9/27/13: In the garden this week

Just one of the reasons why it's called red maple

OK–I’m cheating. This photo was taken in the Thielke Arboretum here in Glen Rock, not in my garden. My site is much too dry for most ferns and for red maple.

The lovely cool weather continues, and rainfall amounts have been normal over the past month and year. I heard on NPR today that the season has been absolutely perfect for apples and that New York State will have its best apple harvest ever. So put apple picking and pie baking on your list of things to do this fall.

I am going on vacation soon, so this will be my last weekly update for a while. Here’s a list of tasks you might consider over the next few weeks:

– keep the grass long (3″ or more) to reduce mowing times. Mow with a mulching mower and leave the clippings on the lawn, where they will serve as natural fertilizer. There is no need to water unless you are also reseeding. Remember that the lawn will be in active growth as long as the temperature is above about 40 degress F.
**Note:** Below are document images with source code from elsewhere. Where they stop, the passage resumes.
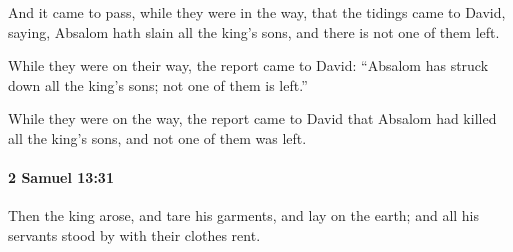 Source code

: 			\begin{versebox}
					\item[BHS] 
					\item[ASV] And it came to pass, while they were in the way, that the tidings came to David, saying, Absalom hath slain all the king's sons, and there is not one of them left.
					\item[NIV] While they were on their way, the report came to David: “Absalom has struck down all the king’s sons; not one of them is left.”
					\item[NRSV] While they were on the way, the report came to David that Absalom had killed all the king’s sons, and not one of them was left.
			\end{versebox}

		\paragraph{2 Samuel 13:31} %
			\label{2SAMUEL-13-31}

			Then the king arose, and tare his garments, and lay on the earth; and all his servants stood by with their clothes rent.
– fall is the time to renew your lawn. If you fertilize your lawn (although this is not something I recommend), this is a good time to do it, using a slow-release organic product. If patches need reseeding, buy seed, sow it, and keep the newly sown patches damp. The weather is perfect. If you have places where grass won’t grow, consider planting something else there next spring!

– as perennials finish blooming, leave the dead flowers on the plants. Collect seeds as they ripen; let most remain to feed the birds during the winter. For most perennials, I will not remove any growth until early next spring.

– think about next year’s perennial garden: what needs to be cut back, moved, divided, replanted? The same goes for the vegetable garden: what did well or poorly? what pests or diseases appeared this season? what would you like to have more of?

– pick cool-weather crops such as greens and peas that you planted in late summer. Allow winter squash to ripen after harvesting.

— Pull up and discard (do not compost) warm-weather plants such as cucumbers, squash, beans, and tomatoes that are attacked by insects or disease. Start cleaning up the vegetable garden: remove warm-weather plants as they stop producing.

– Take advantage of the relatively cool weather to do garden chores: carry out remedial or cosmetic pruning as needed.